It is the final week of classes. And next week is my exam. On the one hand, I am extremely happy that this semester is coming to a close. On the other, I am extremely stressed out by the amount of essays on top of studying for Japanese. I know I will get it all done regardless, but I seriously wish I had the gumption to want to get it done with right away. But some of these professors just give out the most boring of assignments. And not just at ICU, but even back at UB. I really need to go for a run, to de-stress myself. The freak snow Tokyo had has literally made it impossible to do any outdoor exercising this past weekend. I could really go for a nice long run today, I am going to go for as long as possible, I just need to release as much out of my system as I can.

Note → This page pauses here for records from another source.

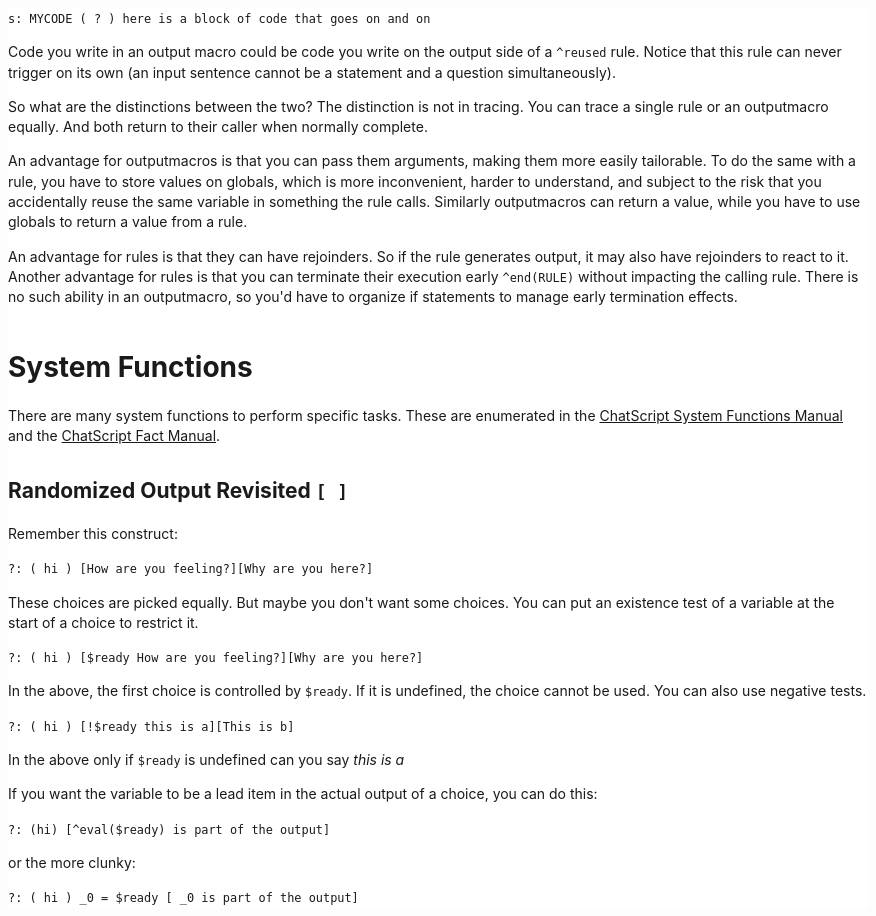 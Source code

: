     s: MYCODE ( ? ) here is a block of code that goes on and on

Code you write in an output macro could be code you write on the output side of a
`^reused` rule. Notice that this rule can never trigger on its own 
(an input sentence cannot be a statement and a question simultaneously). 

So what are the distinctions between the two?
The distinction is not in tracing. You can trace a single rule or an outputmacro equally.
And both return to their caller when normally complete.

An advantage for outputmacros is that you can pass them arguments, making them more
easily tailorable. To do the same with a rule, you have to store values on globals, which is
more inconvenient, harder to understand, and subject to the risk that you accidentally
reuse the same variable in something the rule calls. Similarly outputmacros can return a
value, while you have to use globals to return a value from a rule.

An advantage for rules is that they can have rejoinders. So if the rule generates output, it
may also have rejoinders to react to it. Another advantage for rules is that you can
terminate their execution early `^end(RULE)` without impacting the calling rule. There is
no such ability in an outputmacro, so you'd have to organize if statements to manage
early termination effects.



# System Functions

There are many system functions to perform specific tasks. These are enumerated in the
[ChatScript System Functions Manual](ChatScript-System-Functions-Manual.html) and the [ChatScript Fact Manual](ChatScript-Fact-Manual.html).


## Randomized Output Revisited `[ ]`

Remember this construct:

    ?: ( hi ) [How are you feeling?][Why are you here?]

These choices are picked equally. But maybe you don't want some choices. You can put
an existence test of a variable at the start of a choice to restrict it.

    ?: ( hi ) [$ready How are you feeling?][Why are you here?]

In the above, the first choice is controlled by `$ready`. If it is undefined, the choice cannot be used. 
You can also use negative tests.

    ?: ( hi ) [!$ready this is a][This is b]

In the above only if `$ready` is undefined can you say _this is a_

If you want the variable to be a lead item in the actual output of a choice, you can do this:

    ?: (hi) [^eval($ready) is part of the output]

or the more clunky:

    ?: ( hi ) _0 = $ready [ _0 is part of the output]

On another note, throughout my time here, I have noticed something. I feel less close with people than I originally thought I did. I have yet to really find anyone here, either Japanese or foreign, who I really feel like I can connect with. People come across so shallow and superficial, and treat friendships/relationships like a tissue that you can use once and throw in the garbage. Also, for some of other OYRs who are here, I keep coming across a recurring theme. There are some here who are so full of themselves that they practically treat any other foreigner like they have less importance or status than them. Some are just letting the extreme materialism of this city gt to their heads, and have turned into obnoxious assholes. And they treat anyone who is not at their level of proficiency in a discreet manner of ridicule and jeer, but not so discreet that the other can’t tell. And then we have those who are oddly coming to this conclusion that Japan as a whole hates them, and would like for them to leave. They take one aspect or segment of society and use that as their method for understanding how everything else works. Well, it is not quite like that! And stop constantly comparing things to back home, and wishing you were there constantly. You are on the chance of a lifetime and all you do is talk about home. Why don’t you just leave then? You just hide in your room, never talk to anyone and have no sense of social propriety!
Going back to social propriety, and I am going to sound like a broken record, but if you don’t at least attempt to invite people to partake in an outing, it makes them feel like you don’t want to really do anything with them. The lack of foresight kills me.
I guess, all in all, I myself feel really lonely nowadays. I smile, I talk to people, but I really feel like I get nothing in return. Making friends at this school has been the most difficult thing ever. I feel better connected to people who are older than me, and no surprise there, while being here in Japan, the only people who I feel the closest to are older than me. And they don’t even go to this pretentious school.